Les partenaires mycorhiziens inattendus des Orchidées forestières de la tribu des Neottieae : une prédisposition à la mycohétérotrophie ?

T. Julou(1), P. Bonfante(2), M.-A. Selosse(1)
(1) UMR 7138, Muséum Nat. d'Histoire Naturelle, 43, rue Cuvier, 75005 Paris, France
(2) Dipartimento di Biologia Vegetale, CNR, Viale Mattioli 25, 10125 Torino, Italy

Les plantes mycohétérotrophes, dépourvues de chlorophylle, sont approvisionnées en carbone par leurs champignons mycorhiziens. Elles sont très spécifiques de clades fongiques qui forment des mycorhizes avec les plantes des alentours, et sont indirectement leur source de carbone.
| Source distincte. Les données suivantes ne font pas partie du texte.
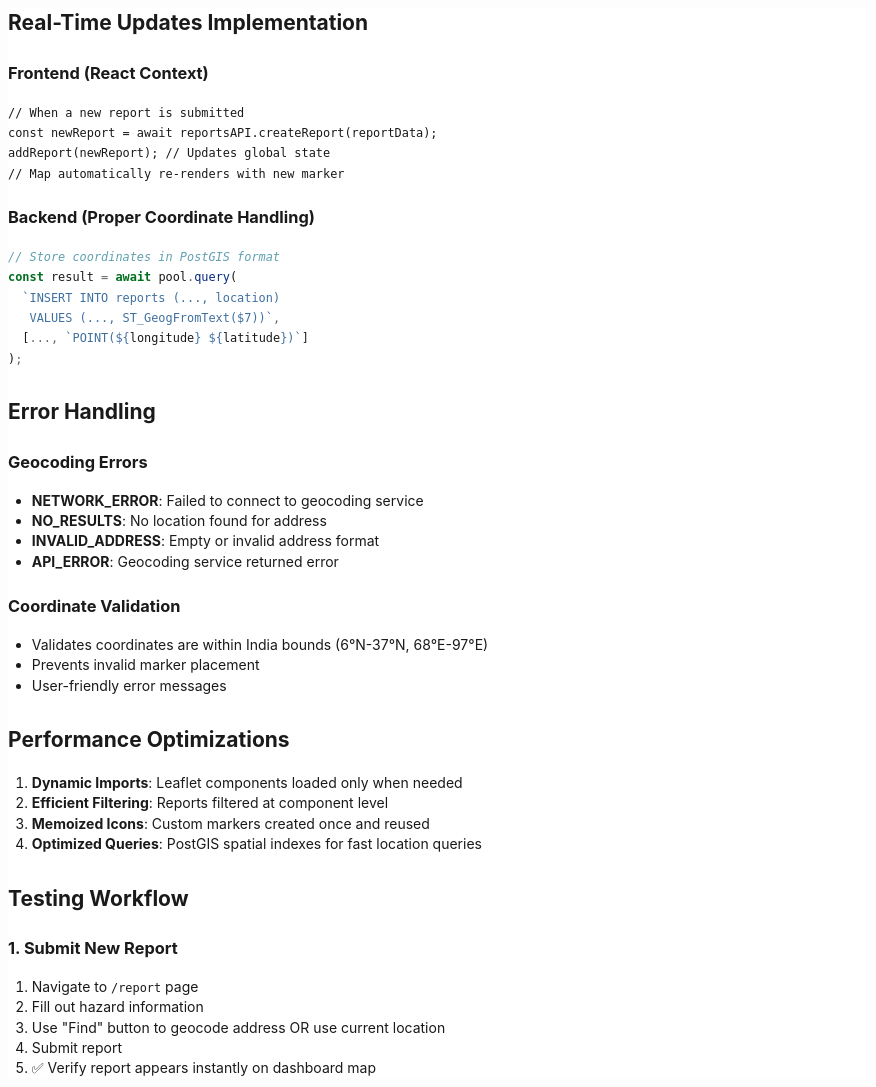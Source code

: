 ## Real-Time Updates Implementation

### Frontend (React Context)
```tsx
// When a new report is submitted
const newReport = await reportsAPI.createReport(reportData);
addReport(newReport); // Updates global state
// Map automatically re-renders with new marker
```

### Backend (Proper Coordinate Handling)
```javascript
// Store coordinates in PostGIS format
const result = await pool.query(
  `INSERT INTO reports (..., location) 
   VALUES (..., ST_GeogFromText($7))`,
  [..., `POINT(${longitude} ${latitude})`]
);
```

## Error Handling

### Geocoding Errors
- **NETWORK_ERROR**: Failed to connect to geocoding service
- **NO_RESULTS**: No location found for address
- **INVALID_ADDRESS**: Empty or invalid address format
- **API_ERROR**: Geocoding service returned error

### Coordinate Validation
- Validates coordinates are within India bounds (6°N-37°N, 68°E-97°E)
- Prevents invalid marker placement
- User-friendly error messages

## Performance Optimizations

1. **Dynamic Imports**: Leaflet components loaded only when needed
2. **Efficient Filtering**: Reports filtered at component level
3. **Memoized Icons**: Custom markers created once and reused
4. **Optimized Queries**: PostGIS spatial indexes for fast location queries

## Testing Workflow

### 1. Submit New Report
1. Navigate to `/report` page
2. Fill out hazard information
3. Use "Find" button to geocode address OR use current location
4. Submit report
5. ✅ Verify report appears instantly on dashboard map
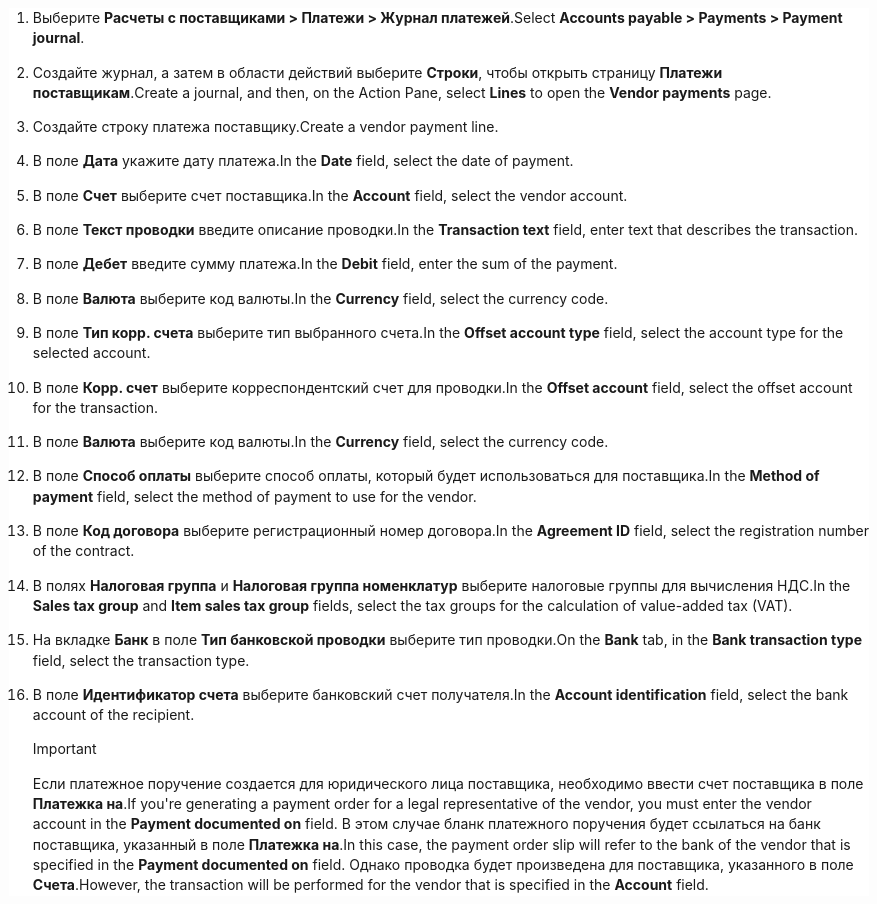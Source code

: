1. <span data-ttu-id="4c4f2-123">Выберите **Расчеты с поставщиками \> Платежи \> Журнал платежей**.</span><span class="sxs-lookup"><span data-stu-id="4c4f2-123">Select **Accounts payable \> Payments \> Payment journal**.</span></span>
2. <span data-ttu-id="4c4f2-124">Создайте журнал, а затем в области действий выберите **Строки**, чтобы открыть страницу **Платежи поставщикам**.</span><span class="sxs-lookup"><span data-stu-id="4c4f2-124">Create a journal, and then, on the Action Pane, select **Lines** to open the **Vendor payments** page.</span></span>
3. <span data-ttu-id="4c4f2-125">Создайте строку платежа поставщику.</span><span class="sxs-lookup"><span data-stu-id="4c4f2-125">Create a vendor payment line.</span></span>
4. <span data-ttu-id="4c4f2-126">В поле **Дата** укажите дату платежа.</span><span class="sxs-lookup"><span data-stu-id="4c4f2-126">In the **Date** field, select the date of payment.</span></span>
5. <span data-ttu-id="4c4f2-127">В поле **Счет** выберите счет поставщика.</span><span class="sxs-lookup"><span data-stu-id="4c4f2-127">In the **Account** field, select the vendor account.</span></span>
6. <span data-ttu-id="4c4f2-128">В поле **Текст проводки** введите описание проводки.</span><span class="sxs-lookup"><span data-stu-id="4c4f2-128">In the **Transaction text** field, enter text that describes the transaction.</span></span>
7. <span data-ttu-id="4c4f2-129">В поле **Дебет** введите сумму платежа.</span><span class="sxs-lookup"><span data-stu-id="4c4f2-129">In the **Debit** field, enter the sum of the payment.</span></span>
8. <span data-ttu-id="4c4f2-130">В поле **Валюта** выберите код валюты.</span><span class="sxs-lookup"><span data-stu-id="4c4f2-130">In the **Currency** field, select the currency code.</span></span>
9. <span data-ttu-id="4c4f2-131">В поле **Тип корр. счета** выберите тип выбранного счета.</span><span class="sxs-lookup"><span data-stu-id="4c4f2-131">In the **Offset account type** field, select the account type for the selected account.</span></span>
10. <span data-ttu-id="4c4f2-132">В поле **Корр. счет** выберите корреспондентский счет для проводки.</span><span class="sxs-lookup"><span data-stu-id="4c4f2-132">In the **Offset account** field, select the offset account for the transaction.</span></span>
11. <span data-ttu-id="4c4f2-133">В поле **Валюта** выберите код валюты.</span><span class="sxs-lookup"><span data-stu-id="4c4f2-133">In the **Currency** field, select the currency code.</span></span>
12. <span data-ttu-id="4c4f2-134">В поле **Способ оплаты** выберите способ оплаты, который будет использоваться для поставщика.</span><span class="sxs-lookup"><span data-stu-id="4c4f2-134">In the **Method of payment** field, select the method of payment to use for the vendor.</span></span>
13. <span data-ttu-id="4c4f2-135">В поле **Код договора** выберите регистрационный номер договора.</span><span class="sxs-lookup"><span data-stu-id="4c4f2-135">In the **Agreement ID** field, select the registration number of the contract.</span></span>
14. <span data-ttu-id="4c4f2-136">В полях **Налоговая группа** и **Налоговая группа номенклатур** выберите налоговые группы для вычисления НДС.</span><span class="sxs-lookup"><span data-stu-id="4c4f2-136">In the **Sales tax group** and **Item sales tax group** fields, select the tax groups for the calculation of value-added tax (VAT).</span></span>
15. <span data-ttu-id="4c4f2-137">На вкладке **Банк** в поле **Тип банковской проводки** выберите тип проводки.</span><span class="sxs-lookup"><span data-stu-id="4c4f2-137">On the **Bank** tab, in the **Bank transaction type** field, select the transaction type.</span></span>
16. <span data-ttu-id="4c4f2-138">В поле **Идентификатор счета** выберите банковский счет получателя.</span><span class="sxs-lookup"><span data-stu-id="4c4f2-138">In the **Account identification** field, select the bank account of the recipient.</span></span>

    > [!IMPORTANT]
    > <span data-ttu-id="4c4f2-139">Если платежное поручение создается для юридического лица поставщика, необходимо ввести счет поставщика в поле **Платежка на**.</span><span class="sxs-lookup"><span data-stu-id="4c4f2-139">If you're generating a payment order for a legal representative of the vendor, you must enter the vendor account in the **Payment documented on** field.</span></span> <span data-ttu-id="4c4f2-140">В этом случае бланк платежного поручения будет ссылаться на банк поставщика, указанный в поле **Платежка на**.</span><span class="sxs-lookup"><span data-stu-id="4c4f2-140">In this case, the payment order slip will refer to the bank of the vendor that is specified in the **Payment documented on** field.</span></span> <span data-ttu-id="4c4f2-141">Однако проводка будет произведена для поставщика, указанного в поле **Счета**.</span><span class="sxs-lookup"><span data-stu-id="4c4f2-141">However, the transaction will be performed for the vendor that is specified in the **Account** field.</span></span>
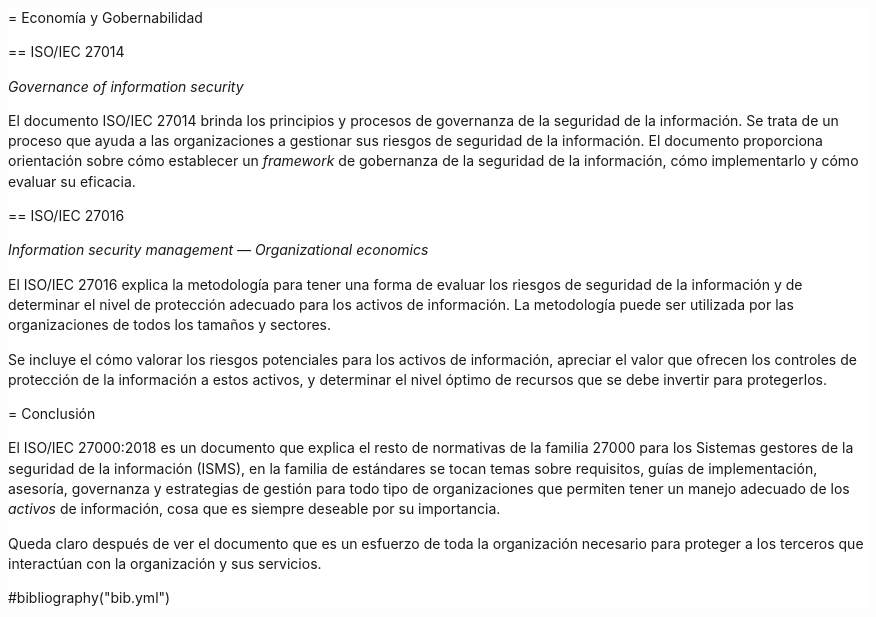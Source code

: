 = Economía y Gobernabilidad

== ISO/IEC 27014

*_Governance of information security_*

El documento ISO/IEC 27014 brinda los principios y procesos de governanza de la seguridad de la información. Se trata de un proceso que ayuda a las organizaciones a gestionar sus riesgos de seguridad de la información. El documento proporciona orientación sobre cómo establecer un _framework_ de gobernanza de la seguridad de la información, cómo implementarlo y cómo evaluar su eficacia.

== ISO/IEC 27016

*_Information security management — Organizational economics_*

El ISO/IEC 27016 explica la metodología para tener una forma de evaluar los riesgos de seguridad de la información y de determinar el nivel de protección adecuado para los activos de información. La metodología puede ser utilizada por las organizaciones de todos los tamaños y sectores.

Se incluye el cómo valorar los riesgos potenciales para los activos de información, apreciar el valor que ofrecen los controles de protección de la información a estos activos, y determinar el nivel óptimo de recursos que se debe invertir para protegerlos.

= Conclusión

El ISO/IEC 27000:2018 es un documento que explica el resto de normativas de la familia 27000 para los Sistemas gestores de la seguridad de la información (ISMS), en la familia de estándares se tocan temas sobre requisitos, guías de implementación, asesoría, governanza y estrategias de gestión para todo tipo de organizaciones que permiten tener un manejo adecuado de los _activos_ de información, cosa que es siempre deseable por su importancia.

Queda claro después de ver el documento que es un esfuerzo de toda la organización necesario para proteger a los terceros que interactúan con la organización y sus servicios. 

#bibliography("bib.yml")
Nous souhaitons comprendre le rôle des partenaires mycorhiziens dans l'émergence de la mycohétérotrophie à partir de plantes vertes mycorhiziennes, mais non-spécifiques, comme c'est le cas de 90% des plantes.
La mycohétérotrophie émerge de façon récurrente dans l'évolution des Orchidées, en particulier dans celle de la tribu des Neottieae, notre modèle. Les orchidées mycohétérotrophes ne sont pas associées aux mycorhiziens habituels des Orchidées, les Rhizoctonias, mais s'associent spécifiquement à des basidiomycètes ectomycorhiziens des arbres voisins. De plus, des espèces de Neottieae vertes présentent des individus non chlorophylliens, qui n'ont pas d'altération phénotypique majeure, hormis leur pigmentation. Dans des Neottieae photosynthétiques des genres Limodorum, Epipactis et Cephalanthera, nous avons identifié les symbiontes racinaires par amplification et séquençage des ITS fongiques. Limodorum abortivum est assez spécifiquement associée à un clade ectomycorhizien, les Russules. L'étude de la diversité des symbiontes dans trois espèces d'Epipactis et deux espèces de Cephalanthera démontre une association peu spécifique à divers basidiomycètes ectomycorhiziens (Sebacinaceae, Thelephoraceae, Russulaceae…) mais aussi, de façon inattendue, à des Ascomycetes ectomycorhiziens ou radicicoles, dont des Truffes (Tuber sp.). Les mutants non-chlorophylliens de ces espèces ont une diversité de symbiontes mycorhiziens semblable aux individus verts, qui pourraient donc être en partie mycohétérotrophes.
Nos résultats recoupent d'autres travaux, dans lesquels les fractionnements isotopiques des Neottieae (13C, 15N) indiquent une nutrition incomplètement autotrophe. Dans leur évolution, le remplacement des Rhizoctonias par des champignons ectomycorhiziens prédispose probablement les Neottieae à l'émergence de la mycohétérotrophie.